I don't think there's any other options to do it portably.
yes, the current J40 also does this, but it is increasingly harder to deal with new features compared to other languages like C++. (but I don't like to write C++.)
let me give a concrete example. I eventually want to support a progressive decoding, i.e. the decoder can signal increasingly precise renders at any time.
if the language supports a coroutine this is really an easy task, because you can park the decoder after the last available input and resume it whenever you want.
but it is really annoying and error-prone to write an equivalent state machine in C.

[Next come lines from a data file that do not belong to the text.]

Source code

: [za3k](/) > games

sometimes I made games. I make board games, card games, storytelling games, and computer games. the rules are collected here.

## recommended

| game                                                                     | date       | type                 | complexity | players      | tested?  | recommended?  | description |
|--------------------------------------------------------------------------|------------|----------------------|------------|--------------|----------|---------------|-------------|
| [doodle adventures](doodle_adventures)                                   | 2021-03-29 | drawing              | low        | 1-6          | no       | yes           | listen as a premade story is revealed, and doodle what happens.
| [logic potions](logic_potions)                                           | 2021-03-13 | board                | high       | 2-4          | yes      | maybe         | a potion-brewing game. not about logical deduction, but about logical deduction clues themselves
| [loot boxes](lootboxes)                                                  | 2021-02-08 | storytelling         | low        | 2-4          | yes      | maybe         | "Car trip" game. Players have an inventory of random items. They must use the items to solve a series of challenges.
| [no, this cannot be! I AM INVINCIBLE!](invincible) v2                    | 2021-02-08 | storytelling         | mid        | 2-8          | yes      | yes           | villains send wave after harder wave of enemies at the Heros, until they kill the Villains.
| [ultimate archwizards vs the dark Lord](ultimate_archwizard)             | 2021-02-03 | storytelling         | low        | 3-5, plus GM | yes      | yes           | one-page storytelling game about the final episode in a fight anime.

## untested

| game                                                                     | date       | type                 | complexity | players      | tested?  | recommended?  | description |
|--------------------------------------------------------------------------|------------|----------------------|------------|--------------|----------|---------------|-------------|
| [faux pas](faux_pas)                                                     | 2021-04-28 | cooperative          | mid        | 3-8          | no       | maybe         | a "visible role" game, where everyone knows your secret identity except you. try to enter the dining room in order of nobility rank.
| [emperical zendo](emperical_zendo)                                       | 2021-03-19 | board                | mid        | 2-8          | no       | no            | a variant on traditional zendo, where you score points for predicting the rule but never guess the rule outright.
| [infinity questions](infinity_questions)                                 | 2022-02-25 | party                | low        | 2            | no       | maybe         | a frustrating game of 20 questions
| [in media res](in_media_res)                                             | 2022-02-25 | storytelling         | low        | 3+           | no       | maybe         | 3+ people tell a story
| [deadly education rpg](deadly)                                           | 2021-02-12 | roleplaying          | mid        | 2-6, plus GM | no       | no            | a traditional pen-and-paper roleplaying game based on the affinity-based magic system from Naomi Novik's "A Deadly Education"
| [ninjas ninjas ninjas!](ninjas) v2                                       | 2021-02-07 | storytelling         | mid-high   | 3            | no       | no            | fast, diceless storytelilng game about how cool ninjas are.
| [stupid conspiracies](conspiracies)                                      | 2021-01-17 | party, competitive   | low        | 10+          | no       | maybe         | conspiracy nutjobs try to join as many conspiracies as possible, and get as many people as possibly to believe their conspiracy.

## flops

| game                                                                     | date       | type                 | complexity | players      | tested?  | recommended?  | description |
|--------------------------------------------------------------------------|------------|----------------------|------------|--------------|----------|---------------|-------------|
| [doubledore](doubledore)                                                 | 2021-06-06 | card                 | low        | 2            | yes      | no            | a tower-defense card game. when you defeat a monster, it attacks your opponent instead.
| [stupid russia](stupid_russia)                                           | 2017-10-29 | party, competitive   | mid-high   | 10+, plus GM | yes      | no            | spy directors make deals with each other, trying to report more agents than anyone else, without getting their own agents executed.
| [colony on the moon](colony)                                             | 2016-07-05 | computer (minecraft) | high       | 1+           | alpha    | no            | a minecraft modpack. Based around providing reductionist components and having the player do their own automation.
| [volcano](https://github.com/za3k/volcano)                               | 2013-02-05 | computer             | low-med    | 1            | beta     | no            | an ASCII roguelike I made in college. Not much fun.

as a practical and very relevant example here is a decoder loop of Brotli: https://github.com/google/brotli/blob/ed738e842d2fbdf2d6459e39267a633c4a9b2f5d/c/dec/decode.c#L2264
Brotli decoder is composed of tons of state machines with delicate invariants, and it is possible as you can see, but it is inhumane to be honest
and JPEG XL is many times more complex than Brotli (in fact, JPEG XL contains a big portion of Brotli)
so both J40 and libjxl are designed to roll back to the known-good state when the input is not enough.
for example, if the signature has been read but the image header cannot be fully read, you roll back to the end of the signature and next time you will try to re-read the image header.
this is suboptimal (if you supply a single byte every time, it will decode the same thing over and over) but practically easier to manage...
...if it is easy to roll back. which is mostly the case in C++, while it is not even trivial in C.
so in C you can't have an easy coroutine nor an easy state rollback. what to do then? this is my current question.
many C projects can cope with macros because they generally have (or constrain themselves to have) a small number of exit conditions per each function.
for example:
int foo(state_t *st) {
// precondition: st->a thru st->c are not initialized
st->a = malloc(sizeof(st->a));
if (!st->a) goto error;
st->b = malloc(sizeof(st->b));
if (!st->b) goto free_a;
st->c = malloc(sizeof(st->c));
if (!st->c) goto free_a_and_b;
// postcondition when return value is 1: st->a thru st->c are all valid
return 1;
free_a_and_b:
free(st->b);
free_a:
free(st->a);
error:
// postcondition when return value is 0: st->a thru st->c are not initialized
// and no memory has been leaked
return 0;
}
this is a contrived example, people know this is really wordy so they actually use shortcuts, but you'd get my point
people generally write the following instead (and J40 does this as well):
int foo(state_t *st) {
// ensure that `error` is always free to jump
st->a = NULL;
st->b = NULL;
st->c = NULL;
st->a = malloc(sizeof(st->a));
if (!st->a) goto error;
st->b = malloc(sizeof(st->b));
if (!st->b) goto error;
st->c = malloc(sizeof(st->c));
if (!st->c) goto error;
return 1;
error:
free(st->a); // safe to call for NULL
free(st->b);
free(st->c);
return 0;
}
How about using a callback cleanup mechanism?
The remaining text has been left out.